| Work request |
Below are the records to retype. Keep every character exactly and leave out the pictures.

____

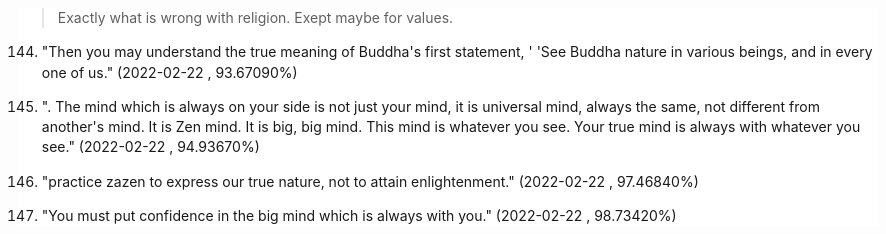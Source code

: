 > Exactly what is wrong with religion. Exept maybe for values.

144. "Then you may understand the true meaning of Buddha's first statement, ' 'See Buddha nature in various beings, and in every one of us." 
(2022-02-22 , 93.67090%) 

145. ". The mind which is always on your side is not just your mind, it is universal mind, always the same, not different from another's mind. It is Zen mind. It is big, big mind. This mind is whatever you see. Your true mind is always with whatever you see." 
(2022-02-22 , 94.93670%) 

146. "practice zazen to express our true nature, not to attain enlightenment." 
(2022-02-22 , 97.46840%) 

147. "You must put confidence in the big mind which is always with you." 
(2022-02-22 , 98.73420%) 

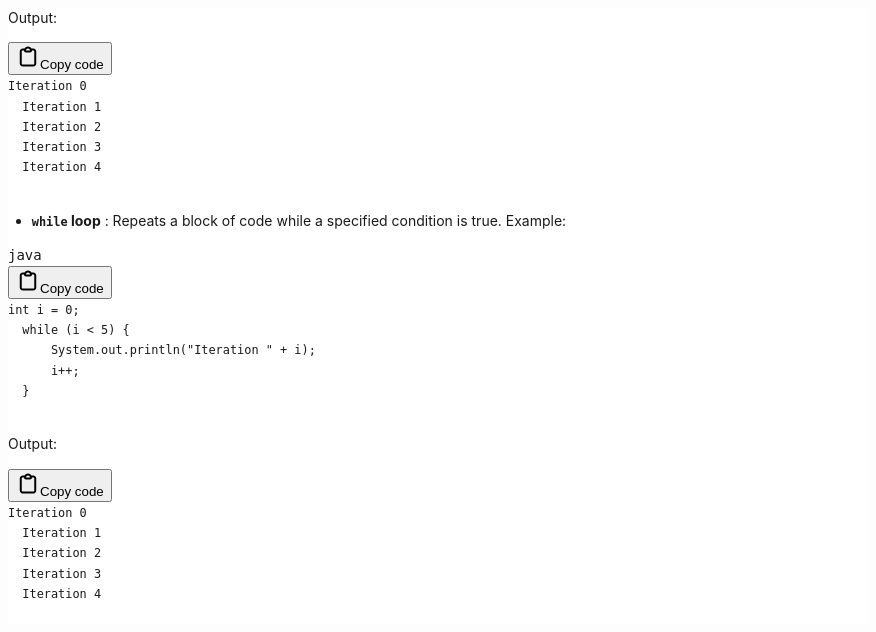   Output:

<pre><div class="dark bg-gray-950 rounded-md border-[0.5px] border-token-border-medium"><div class="flex items-center relative text-token-text-secondary bg-token-main-surface-secondary px-4 py-2 text-xs font-sans justify-between rounded-t-md"><div class="flex items-center"><span class="" data-state="closed"><button class="flex gap-1 items-center"><svg width="24" height="24" viewBox="0 0 24 24" fill="none" xmlns="http://www.w3.org/2000/svg" class="icon-sm"><path fill-rule="evenodd" clip-rule="evenodd" d="M12 3.5C10.8954 3.5 10 4.39543 10 5.5H14C14 4.39543 13.1046 3.5 12 3.5ZM8.53513 3.5C9.22675 2.3044 10.5194 1.5 12 1.5C13.4806 1.5 14.7733 2.3044 15.4649 3.5H17.25C18.9069 3.5 20.25 4.84315 20.25 6.5V18.5C20.25 20.1569 19.1569 21.5 17.25 21.5H6.75C5.09315 21.5 3.75 20.1569 3.75 18.5V6.5C3.75 4.84315 5.09315 3.5 6.75 3.5H8.53513ZM8 5.5H6.75C6.19772 5.5 5.75 5.94772 5.75 6.5V18.5C5.75 19.0523 6.19772 19.5 6.75 19.5H17.25C18.0523 19.5 18.25 19.0523 18.25 18.5V6.5C18.25 5.94772 17.8023 5.5 17.25 5.5H16C16 6.60457 15.1046 7.5 14 7.5H10C8.89543 7.5 8 6.60457 8 5.5Z" fill="currentColor"></path></svg>Copy code</button></span></div></div><div class="overflow-y-auto p-4 text-left undefined" dir="ltr"><code class="!whitespace-pre hljs">Iteration 0
  Iteration 1
  Iteration 2
  Iteration 3
  Iteration 4
  </code></div></div></pre>

* **`while` loop** : Repeats a block of code while a specified condition is true.
  Example:

<pre><div class="dark bg-gray-950 rounded-md border-[0.5px] border-token-border-medium"><div class="flex items-center relative text-token-text-secondary bg-token-main-surface-secondary px-4 py-2 text-xs font-sans justify-between rounded-t-md"><span>java</span><div class="flex items-center"><span class="" data-state="closed"><button class="flex gap-1 items-center"><svg width="24" height="24" viewBox="0 0 24 24" fill="none" xmlns="http://www.w3.org/2000/svg" class="icon-sm"><path fill-rule="evenodd" clip-rule="evenodd" d="M12 3.5C10.8954 3.5 10 4.39543 10 5.5H14C14 4.39543 13.1046 3.5 12 3.5ZM8.53513 3.5C9.22675 2.3044 10.5194 1.5 12 1.5C13.4806 1.5 14.7733 2.3044 15.4649 3.5H17.25C18.9069 3.5 20.25 4.84315 20.25 6.5V18.5C20.25 20.1569 19.1569 21.5 17.25 21.5H6.75C5.09315 21.5 3.75 20.1569 3.75 18.5V6.5C3.75 4.84315 5.09315 3.5 6.75 3.5H8.53513ZM8 5.5H6.75C6.19772 5.5 5.75 5.94772 5.75 6.5V18.5C5.75 19.0523 6.19772 19.5 6.75 19.5H17.25C18.0523 19.5 18.25 19.0523 18.25 18.5V6.5C18.25 5.94772 17.8023 5.5 17.25 5.5H16C16 6.60457 15.1046 7.5 14 7.5H10C8.89543 7.5 8 6.60457 8 5.5Z" fill="currentColor"></path></svg>Copy code</button></span></div></div><div class="overflow-y-auto p-4 text-left undefined" dir="ltr"><code class="!whitespace-pre hljs language-java">int i = 0;
  while (i < 5) {
      System.out.println("Iteration " + i);
      i++;
  }
  </code></div></div></pre>

  Output:

<pre><div class="dark bg-gray-950 rounded-md border-[0.5px] border-token-border-medium"><div class="flex items-center relative text-token-text-secondary bg-token-main-surface-secondary px-4 py-2 text-xs font-sans justify-between rounded-t-md"><div class="flex items-center"><span class="" data-state="closed"><button class="flex gap-1 items-center"><svg width="24" height="24" viewBox="0 0 24 24" fill="none" xmlns="http://www.w3.org/2000/svg" class="icon-sm"><path fill-rule="evenodd" clip-rule="evenodd" d="M12 3.5C10.8954 3.5 10 4.39543 10 5.5H14C14 4.39543 13.1046 3.5 12 3.5ZM8.53513 3.5C9.22675 2.3044 10.5194 1.5 12 1.5C13.4806 1.5 14.7733 2.3044 15.4649 3.5H17.25C18.9069 3.5 20.25 4.84315 20.25 6.5V18.5C20.25 20.1569 19.1569 21.5 17.25 21.5H6.75C5.09315 21.5 3.75 20.1569 3.75 18.5V6.5C3.75 4.84315 5.09315 3.5 6.75 3.5H8.53513ZM8 5.5H6.75C6.19772 5.5 5.75 5.94772 5.75 6.5V18.5C5.75 19.0523 6.19772 19.5 6.75 19.5H17.25C18.0523 19.5 18.25 19.0523 18.25 18.5V6.5C18.25 5.94772 17.8023 5.5 17.25 5.5H16C16 6.60457 15.1046 7.5 14 7.5H10C8.89543 7.5 8 6.60457 8 5.5Z" fill="currentColor"></path></svg>Copy code</button></span></div></div><div class="overflow-y-auto p-4 text-left undefined" dir="ltr"><code class="!whitespace-pre hljs">Iteration 0
  Iteration 1
  Iteration 2
  Iteration 3
  Iteration 4
  </code></div></div></pre>
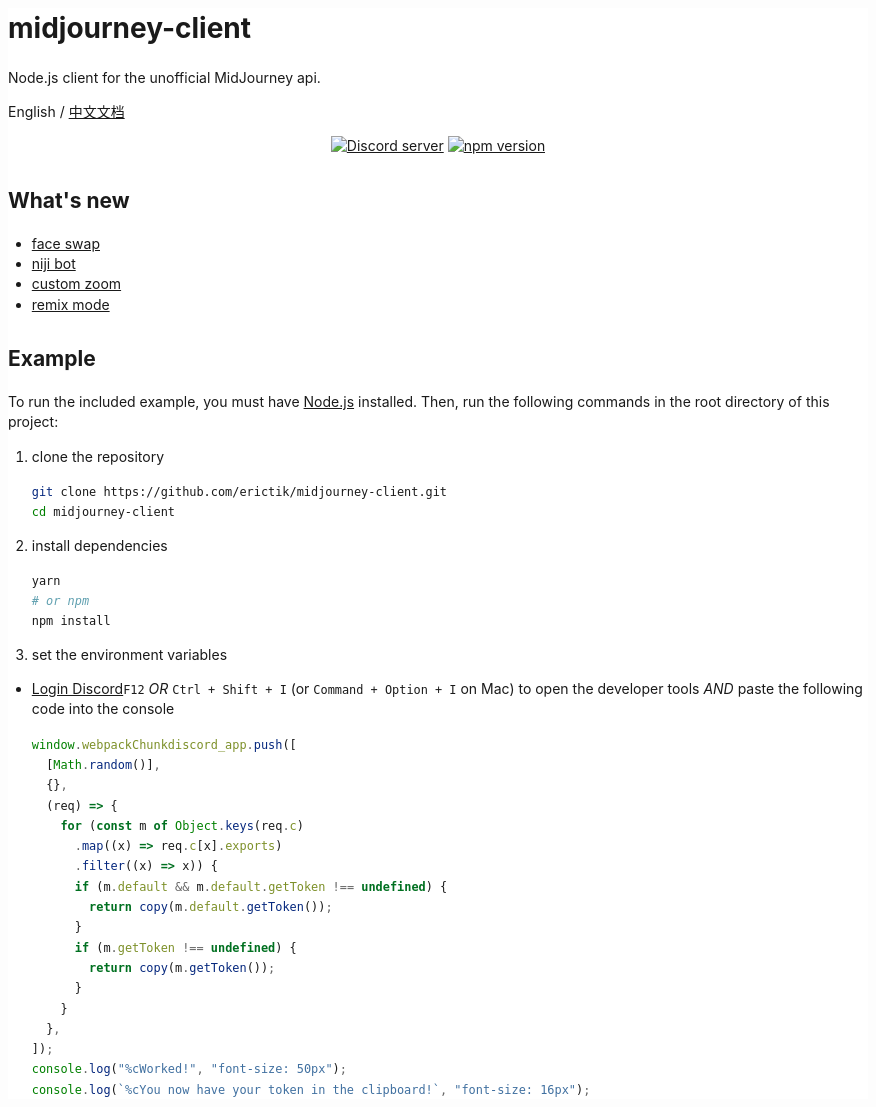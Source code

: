 # midjourney-client

Node.js client for the unofficial MidJourney api.

English / [中文文档](README_zh.md)

<div align="center">
	<p>
		<a href="https://discord.gg/GavuGHQbV4"><img src="https://img.shields.io/discord/1082500871478329374?color=5865F2&logo=discord&logoColor=white" alt="Discord server" /></a>
		<a href="https://www.npmjs.com/package/midjourney"><img src="https://img.shields.io/npm/v/midjourney.svg?maxAge=3600" alt="npm version" /></a>
	</p>
</div>

## What's new

- [face swap](https://github.com/erictik/midjourney-client/blob/main/example/faceswap.ts)
- [niji bot](https://github.com/erictik/midjourney-client/blob/main/example/imagine-niji.ts)
- [custom zoom](https://github.com/erictik/midjourney-client/blob/main/example/customzoom.ts)
- [remix mode](https://github.com/erictik/midjourney-client/blob/main/example/variation-ws.ts)

## Example

To run the included example, you must have [Node.js](https://nodejs.org/en/) installed. Then, run the following commands in the root directory of this project:

1. clone the repository

   ```bash
   git clone https://github.com/erictik/midjourney-client.git
   cd midjourney-client
   ```

2. install dependencies

   ```bash
   yarn
   # or npm
   npm install
   ```

3. set the environment variables

- [Login Discord](https://discord.com/channels/@me)`F12` _OR_ `Ctrl + Shift + I` (or `Command + Option + I` on Mac) to open the developer tools _AND_ paste the following code into the console

  ```javascript
  window.webpackChunkdiscord_app.push([
    [Math.random()],
    {},
    (req) => {
      for (const m of Object.keys(req.c)
        .map((x) => req.c[x].exports)
        .filter((x) => x)) {
        if (m.default && m.default.getToken !== undefined) {
          return copy(m.default.getToken());
        }
        if (m.getToken !== undefined) {
          return copy(m.getToken());
        }
      }
    },
  ]);
  console.log("%cWorked!", "font-size: 50px");
  console.log(`%cYou now have your token in the clipboard!`, "font-size: 16px");
  ```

____

| Answer for the task |
Source code

: > Exactly what is wrong with religion. Exept maybe for values.

144. "Then you may understand the true meaning of Buddha's first statement, ' 'See Buddha nature in various beings, and in every one of us." 
(2022-02-22 , 93.67090%) 

145. ". The mind which is always on your side is not just your mind, it is universal mind, always the same, not different from another's mind. It is Zen mind. It is big, big mind. This mind is whatever you see. Your true mind is always with whatever you see." 
(2022-02-22 , 94.93670%) 

146. "practice zazen to express our true nature, not to attain enlightenment." 
(2022-02-22 , 97.46840%) 

147. "You must put confidence in the big mind which is always with you." 
(2022-02-22 , 98.73420%) 

   Output:

<pre><div class="dark bg-gray-950 rounded-md border-[0.5px] border-token-border-medium"><div class="flex items-center relative text-token-text-secondary bg-token-main-surface-secondary px-4 py-2 text-xs font-sans justify-between rounded-t-md"><div class="flex items-center"><span class="" data-state="closed"><button class="flex gap-1 items-center"><svg width="24" height="24" viewBox="0 0 24 24" fill="none" xmlns="http://www.w3.org/2000/svg" class="icon-sm"><path fill-rule="evenodd" clip-rule="evenodd" d="M12 3.5C10.8954 3.5 10 4.39543 10 5.5H14C14 4.39543 13.1046 3.5 12 3.5ZM8.53513 3.5C9.22675 2.3044 10.5194 1.5 12 1.5C13.4806 1.5 14.7733 2.3044 15.4649 3.5H17.25C18.9069 3.5 20.25 4.84315 20.25 6.5V18.5C20.25 20.1569 19.1569 21.5 17.25 21.5H6.75C5.09315 21.5 3.75 20.1569 3.75 18.5V6.5C3.75 4.84315 5.09315 3.5 6.75 3.5H8.53513ZM8 5.5H6.75C6.19772 5.5 5.75 5.94772 5.75 6.5V18.5C5.75 19.0523 6.19772 19.5 6.75 19.5H17.25C18.0523 19.5 18.25 19.0523 18.25 18.5V6.5C18.25 5.94772 17.8023 5.5 17.25 5.5H16C16 6.60457 15.1046 7.5 14 7.5H10C8.89543 7.5 8 6.60457 8 5.5Z" fill="currentColor"></path></svg>Copy code</button></span></div></div><div class="overflow-y-auto p-4 text-left undefined" dir="ltr"><code class="!whitespace-pre hljs">Iteration 0
  Iteration 1
  Iteration 2
  Iteration 3
  Iteration 4
  </code></div></div></pre>

* **`while` loop** : Repeats a block of code while a specified condition is true.
  Example:

<pre><div class="dark bg-gray-950 rounded-md border-[0.5px] border-token-border-medium"><div class="flex items-center relative text-token-text-secondary bg-token-main-surface-secondary px-4 py-2 text-xs font-sans justify-between rounded-t-md"><span>java</span><div class="flex items-center"><span class="" data-state="closed"><button class="flex gap-1 items-center"><svg width="24" height="24" viewBox="0 0 24 24" fill="none" xmlns="http://www.w3.org/2000/svg" class="icon-sm"><path fill-rule="evenodd" clip-rule="evenodd" d="M12 3.5C10.8954 3.5 10 4.39543 10 5.5H14C14 4.39543 13.1046 3.5 12 3.5ZM8.53513 3.5C9.22675 2.3044 10.5194 1.5 12 1.5C13.4806 1.5 14.7733 2.3044 15.4649 3.5H17.25C18.9069 3.5 20.25 4.84315 20.25 6.5V18.5C20.25 20.1569 19.1569 21.5 17.25 21.5H6.75C5.09315 21.5 3.75 20.1569 3.75 18.5V6.5C3.75 4.84315 5.09315 3.5 6.75 3.5H8.53513ZM8 5.5H6.75C6.19772 5.5 5.75 5.94772 5.75 6.5V18.5C5.75 19.0523 6.19772 19.5 6.75 19.5H17.25C18.0523 19.5 18.25 19.0523 18.25 18.5V6.5C18.25 5.94772 17.8023 5.5 17.25 5.5H16C16 6.60457 15.1046 7.5 14 7.5H10C8.89543 7.5 8 6.60457 8 5.5Z" fill="currentColor"></path></svg>Copy code</button></span></div></div><div class="overflow-y-auto p-4 text-left undefined" dir="ltr"><code class="!whitespace-pre hljs language-java">int i = 0;
  while (i < 5) {
      System.out.println("Iteration " + i);
      i++;
  }
  </code></div></div></pre>

  Output:

<pre><div class="dark bg-gray-950 rounded-md border-[0.5px] border-token-border-medium"><div class="flex items-center relative text-token-text-secondary bg-token-main-surface-secondary px-4 py-2 text-xs font-sans justify-between rounded-t-md"><div class="flex items-center"><span class="" data-state="closed"><button class="flex gap-1 items-center"><svg width="24" height="24" viewBox="0 0 24 24" fill="none" xmlns="http://www.w3.org/2000/svg" class="icon-sm"><path fill-rule="evenodd" clip-rule="evenodd" d="M12 3.5C10.8954 3.5 10 4.39543 10 5.5H14C14 4.39543 13.1046 3.5 12 3.5ZM8.53513 3.5C9.22675 2.3044 10.5194 1.5 12 1.5C13.4806 1.5 14.7733 2.3044 15.4649 3.5H17.25C18.9069 3.5 20.25 4.84315 20.25 6.5V18.5C20.25 20.1569 19.1569 21.5 17.25 21.5H6.75C5.09315 21.5 3.75 20.1569 3.75 18.5V6.5C3.75 4.84315 5.09315 3.5 6.75 3.5H8.53513ZM8 5.5H6.75C6.19772 5.5 5.75 5.94772 5.75 6.5V18.5C5.75 19.0523 6.19772 19.5 6.75 19.5H17.25C18.0523 19.5 18.25 19.0523 18.25 18.5V6.5C18.25 5.94772 17.8023 5.5 17.25 5.5H16C16 6.60457 15.1046 7.5 14 7.5H10C8.89543 7.5 8 6.60457 8 5.5Z" fill="currentColor"></path></svg>Copy code</button></span></div></div><div class="overflow-y-auto p-4 text-left undefined" dir="ltr"><code class="!whitespace-pre hljs">Iteration 0
  Iteration 1
  Iteration 2
  Iteration 3
  Iteration 4
  </code></div></div></pre>
Source code

: # midjourney-client

Node.js client for the unofficial MidJourney api.

English / [中文文档](README_zh.md)

<div align="center">
	<p>
		<a href="https://discord.gg/GavuGHQbV4"><img src="https://img.shields.io/discord/1082500871478329374?color=5865F2&logo=discord&logoColor=white" alt="Discord server" /></a>
		<a href="https://www.npmjs.com/package/midjourney"><img src="https://img.shields.io/npm/v/midjourney.svg?maxAge=3600" alt="npm version" /></a>
	</p>
</div>

## What's new

- [face swap](https://github.com/erictik/midjourney-client/blob/main/example/faceswap.ts)
- [niji bot](https://github.com/erictik/midjourney-client/blob/main/example/imagine-niji.ts)
- [custom zoom](https://github.com/erictik/midjourney-client/blob/main/example/customzoom.ts)
- [remix mode](https://github.com/erictik/midjourney-client/blob/main/example/variation-ws.ts)

## Example

To run the included example, you must have [Node.js](https://nodejs.org/en/) installed. Then, run the following commands in the root directory of this project:

1. clone the repository

   ```bash
   git clone https://github.com/erictik/midjourney-client.git
   cd midjourney-client
   ```

2. install dependencies

   ```bash
   yarn
   # or npm
   npm install
   ```

3. set the environment variables

- [Login Discord](https://discord.com/channels/@me)`F12` _OR_ `Ctrl + Shift + I` (or `Command + Option + I` on Mac) to open the developer tools _AND_ paste the following code into the console

  ```javascript
  window.webpackChunkdiscord_app.push([
    [Math.random()],
    {},
    (req) => {
      for (const m of Object.keys(req.c)
        .map((x) => req.c[x].exports)
        .filter((x) => x)) {
        if (m.default && m.default.getToken !== undefined) {
          return copy(m.default.getToken());
        }
        if (m.getToken !== undefined) {
          return copy(m.getToken());
        }
      }
    },
  ]);
  console.log("%cWorked!", "font-size: 50px");
  console.log(`%cYou now have your token in the clipboard!`, "font-size: 16px");
  ```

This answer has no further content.